Romare Bearden, “Obeah Woman” (1984-86), watercolor on paper, 29 1/4 x 21 5/8 inches

Romare Bearden is a key figure in this alternative tradition of American art. The exhibition Romare Bearden: Bayou Fever & Related Works at DC Moore (March 23 – April 29, 2017), contains twenty-one collage panels of the Bayou Fever series, which have never been exhibited before in New York, that Bearden conceived for a ballet in 1979, hoping that it would be choreographed by Alvin Ailey, with whom he had worked before, when he created a backdrop for the ballet Ancestral Voices.

In addition to the Bayou Fever collages — all of which measure around six by nine inches — there are more than thirty other works, ranging from large watercolors to unique hand-colored etchings, to collages made from Photostats of photographs — a heady visual feast for the mind and eye.

Bearden’s Bayou Fever consists of twenty-one storyboards, beginning with the setting and followed by the presentation of the characters in the order of appearance: the landscape of the Louisiana bayou; the house where the family (father, mother, and newborn child) lives; and the various mythic figures— including the artist’s “Conjur Woman” and “Herb Woman” — that pay a visit, not always with good intentions in the mind. It is clear from the collages that Bearden thought about everything: from settings to characters to costumes and music.

Bearden uses collage, watercolor, acrylic, ink, pencil, glitter, and foil in these small, jam-packed, fully realized works. By evoking these and other figures, Bearden  presents a self-contained world far removed from the Judeo-Christian ethos, or what can also be called white mainstream culture.

Romare Bearden, “Green Times Remember – Recollections Pool” (1970), collage with acrylic on paper, 17 1/2 x 24 inches

The hothouse palette, domestic scenes, and mythic figures are motifs Bearden touched upon throughout his life. Like Lam, Bearden employed modernist techniques — collage and other mediums associated with Dada — as a means of constructing figures from Haitian Vodou and African-Caribbean culture, and in doing so he re-appropriated the African masks, costumes, and sculptures that Hannah Hoch used in her series From An Ethnographic Museum.

I think we should not underestimate what is at stake in Bearden’s gesture, and the way he made collage about black lives and culture. The Bayou Fever series constitutes a major body of work; it was done in the late 1970s, when the art world’s attention was elsewhere, as it was throughout much of Bearden’s career.

Romare Bearden, “Prevalence of Ritual/Conjur Woman as an Angel” (1964), gelatin silver print (photostat) mounted on fiberboard, 38 1/4 x 26 1/4 inches, edition of 6 (edition unrealized)

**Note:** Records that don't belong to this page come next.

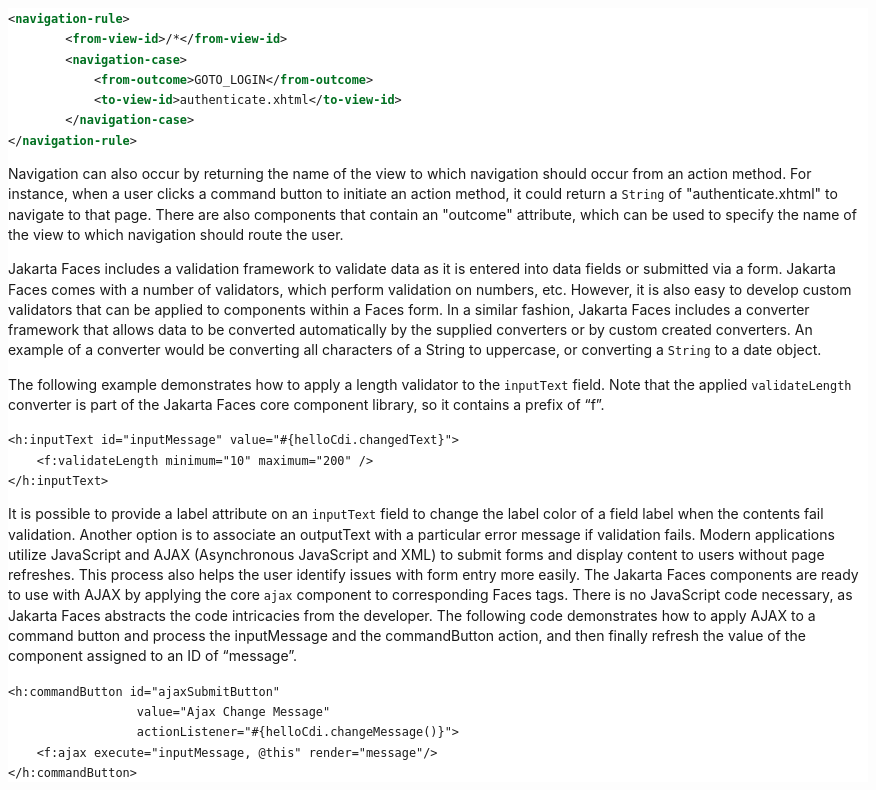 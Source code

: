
 ```xml
<navigation-rule>
        <from-view-id>/*</from-view-id>
        <navigation-case>
            <from-outcome>GOTO_LOGIN</from-outcome>
            <to-view-id>authenticate.xhtml</to-view-id>
        </navigation-case>
</navigation-rule>
```

Navigation can also occur by returning the name of the view to which navigation
should occur from an action method. For instance, when a user clicks a command
button to initiate an action method, it could return a `String` of
"authenticate.xhtml" to navigate to that page. There are also components that
contain an "outcome" attribute, which can be used to specify the name of the
view to which navigation should route the user.

Jakarta Faces includes a validation framework to validate data as it is entered
into data fields or submitted via a form. Jakarta Faces comes with a number of
validators, which perform validation on numbers, etc. However, it is also easy
to develop custom validators that can be applied to components within a Faces
form. In a similar fashion, Jakarta Faces includes a converter framework that
allows data to be converted automatically by the supplied converters or by
custom created converters. An example of a converter would be converting all
characters of a String to uppercase, or converting a `String` to a date object.

The following example demonstrates how to apply a length validator to the
`inputText` field. Note that the applied `validateLength` converter is part of the
Jakarta Faces core component library, so it contains a prefix of “f”.

```xhtml
<h:inputText id="inputMessage" value="#{helloCdi.changedText}">
    <f:validateLength minimum="10" maximum="200" />
</h:inputText>
```

It is possible to provide a label attribute on an `inputText` field to change the
label color of a field label when the contents fail validation. Another option
is to associate an outputText with a particular error message if validation
fails. Modern applications utilize JavaScript and AJAX (Asynchronous
JavaScript and XML) to submit forms and display content to users without page
refreshes. This process also helps the user identify issues with form entry
more easily. The Jakarta Faces components are ready to use with AJAX by
applying the core `ajax` component to corresponding Faces tags. There is no
JavaScript code necessary, as Jakarta Faces abstracts the code intricacies from
the developer. The following code demonstrates how to apply AJAX to a command
button and process the inputMessage and the commandButton action, and then
finally refresh the value of the component assigned to an ID of “message”.

```xhtml
<h:commandButton id="ajaxSubmitButton"
                  value="Ajax Change Message"
                  actionListener="#{helloCdi.changeMessage()}">
    <f:ajax execute="inputMessage, @this" render="message"/>
</h:commandButton>
```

Derived from memory, Bearden’s bayou is at once real and mythic, the Black counterpart to William Faulkner’s apocryphal Yoknapatawpha County. Bearden infuses his landscape with a vision of strong women, a sense of family, and long-held traditions originating in Africa. It is a world that may have existed in or near Yoknapatawpha County, but Faulker would have had little or no access to it. The people who live in the bayou exist apart from white society and, for all their troubles, live without fear from their oppressors.

In three hand-colored photo etchings from the series  12 Train – Heavy Freight  (1974), we see large heads in the foreground, staring out at the viewer. Their expressions are strong and directed, furious and calm. In the background, framed between the buildings, there is the image of a train. The space is cramped, with everything pressed together. In this and other works, Bearden links modernist composition (or cubist space) to social conditions, essentially going in the opposite direction of those who believed that form was all and content was secondary or extraneous, a privileged position.

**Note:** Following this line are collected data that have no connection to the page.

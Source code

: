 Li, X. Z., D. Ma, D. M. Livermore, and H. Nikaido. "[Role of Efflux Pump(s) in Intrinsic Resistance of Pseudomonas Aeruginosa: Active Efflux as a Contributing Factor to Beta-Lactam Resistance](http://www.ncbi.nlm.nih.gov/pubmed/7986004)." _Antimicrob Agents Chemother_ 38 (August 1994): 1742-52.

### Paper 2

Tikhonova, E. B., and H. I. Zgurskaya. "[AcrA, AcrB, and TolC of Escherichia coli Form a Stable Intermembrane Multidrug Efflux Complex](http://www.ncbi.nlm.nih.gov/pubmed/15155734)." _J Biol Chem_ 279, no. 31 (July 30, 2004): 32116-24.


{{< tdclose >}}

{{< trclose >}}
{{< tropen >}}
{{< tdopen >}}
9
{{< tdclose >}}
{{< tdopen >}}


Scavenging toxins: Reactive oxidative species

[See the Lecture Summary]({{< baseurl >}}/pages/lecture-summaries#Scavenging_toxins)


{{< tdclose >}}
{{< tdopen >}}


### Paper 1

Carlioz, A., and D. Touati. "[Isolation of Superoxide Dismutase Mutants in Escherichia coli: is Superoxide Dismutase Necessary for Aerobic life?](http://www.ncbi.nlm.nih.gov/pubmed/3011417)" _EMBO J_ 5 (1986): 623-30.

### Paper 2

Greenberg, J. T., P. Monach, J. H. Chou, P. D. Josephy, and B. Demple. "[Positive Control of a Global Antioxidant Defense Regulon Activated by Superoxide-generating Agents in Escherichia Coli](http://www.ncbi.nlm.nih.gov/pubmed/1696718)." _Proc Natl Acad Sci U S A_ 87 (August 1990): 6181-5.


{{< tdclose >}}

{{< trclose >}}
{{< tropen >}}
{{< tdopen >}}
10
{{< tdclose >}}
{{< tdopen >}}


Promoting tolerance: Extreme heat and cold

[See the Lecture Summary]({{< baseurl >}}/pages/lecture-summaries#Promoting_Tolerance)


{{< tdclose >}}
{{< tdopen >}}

One work that seems unusual in Bearden’s oeuvre, and, to my thinking makes it all the more complex and interesting, is the collage, “Dream Images” (1976). A black woman in the foreground stretches out on a patterned bedspread, one knee up, her arms above her head: she is in a state of erotic languor. On the wall above her, and further back in space, is a collage element of a “framed image” featuring the lower part of a nude male torso, with the genitals prominently displayed. Just when you think you know Bearden’s work, he surprises you – which means you should look closer and rethink your assumptions.

Romare Bearden, “Dream Images” (1976)

Bearden started making collages in 1964, after having painted in the modes of Socialist Realism and Abstract Expressionism. He was in his mid-fifties. We can never know when an artist will make a move that changes how we look at his or her work. Bearden’s explorations of inexpensive materials in a  medium that some consider minor is a challenge to those who believe in aesthetic hierarchies and other means of maintaining the narrative. His challenge to that kind of thinking is a beautiful and inspiring thing to experience.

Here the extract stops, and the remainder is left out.